Gartner Inc. defines “fit” supply chains as able to move ahead of the competition after dealing with disruptive events, compared to “fragile” supply chains, which fall behind.

According to the research firm, the most fragile focus on short-term survival, while the fittest supply chain organisations see disruptions as inflection points to improve the value that supply chain provides to the business.

“Disruption is not a short-term situation, but a long-term trend that will most likely accelerate as we face climate change impacts, global power balance shifts and more,” said Simon Bailey, senior director analyst with the Gartner Supply Chain practice.

“In the future, disruptions will occur more frequently and supply chains must be able to deal with whatever is coming next,” Bailey said.

He said that some supply chain leaders have understood that already and prepared their organisation accordingly.

Fit supply chains find the most impactful disruptions as those involving fundamental, structural shifts in the context in which the supply chain operates, such as new technologies and changing competitive dynamics.

Fragile supply chains, on the other hand, experience operationally-focussed disruptions, such as demand and supply shifts, as the most impactful. While focusing on these operational challenges, they lose sight of their long-term goals and overlook how structural shifts could help them maximise the value.

“It’s not the type of disruption that determines the supply chain impact. The type of supply chain determines the impact of the disruption,” Bailey explained.

“Fit supply chains excel at focusing on the structural disruption and proactively translating those into competitive advantage,” he said.

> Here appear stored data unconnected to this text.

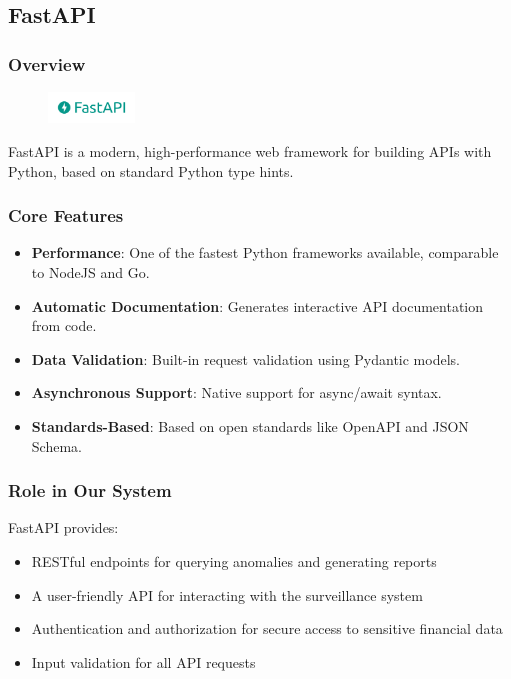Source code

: \subsection{FastAPI}

\subsubsection{Overview}

\begin{figure}  %
    \vspace{-10pt} %
    \includegraphics[width=2.3cm]{figures/FastAPI_logo.png}
    \vspace{-10pt}
\end{figure}


FastAPI is a modern, high-performance web framework for building APIs with Python, based on standard Python type hints.

\subsubsection{Core Features}
\begin{itemize}
    \item \textbf{Performance}: One of the fastest Python frameworks available, comparable to NodeJS and Go.
    \item \textbf{Automatic Documentation}: Generates interactive API documentation from code.
    \item \textbf{Data Validation}: Built-in request validation using Pydantic models.
    \item \textbf{Asynchronous Support}: Native support for async/await syntax.
    \item \textbf{Standards-Based}: Based on open standards like OpenAPI and JSON Schema.
\end{itemize}

\subsubsection{Role in Our System}
FastAPI provides:
\begin{itemize}
    \item RESTful endpoints for querying anomalies and generating reports
    \item A user-friendly API for interacting with the surveillance system
    \item Authentication and authorization for secure access to sensitive financial data
    \item Input validation for all API requests
\end{itemize}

He continued that fit supply chains are able to change their organisational design to capitalise on structural shifts and create new value for their customers.

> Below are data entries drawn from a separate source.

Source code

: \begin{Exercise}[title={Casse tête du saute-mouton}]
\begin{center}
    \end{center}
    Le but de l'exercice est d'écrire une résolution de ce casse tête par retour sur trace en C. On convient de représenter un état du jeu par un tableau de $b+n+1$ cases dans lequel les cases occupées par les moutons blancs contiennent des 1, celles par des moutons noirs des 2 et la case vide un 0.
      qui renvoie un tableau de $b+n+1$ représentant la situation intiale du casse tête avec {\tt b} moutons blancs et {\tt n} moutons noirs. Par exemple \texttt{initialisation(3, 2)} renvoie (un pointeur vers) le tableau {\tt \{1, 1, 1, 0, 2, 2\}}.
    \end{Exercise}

Gartner says that one of the most visible differences between the approach of fit and fragile supply chains to disruption is how they treat their long-term strategies and investments.

For fit supply chains, the focus is on the long term and preserve strategic investments during disruptive events. By contrast, fragile supply chains prioritise current-year performance and cut strategic investments.

“During a disruption, supply chain leaders should try to avoid emergency cost cutting that put both short- and long-term effectiveness at risk,” Bailey said.

“Instead, cost optimisation should be an ongoing effort in the supply chain and cost decisions must take all the operating outcomes across fulfillment, reliability, risk and growth into consideration,” he concluded.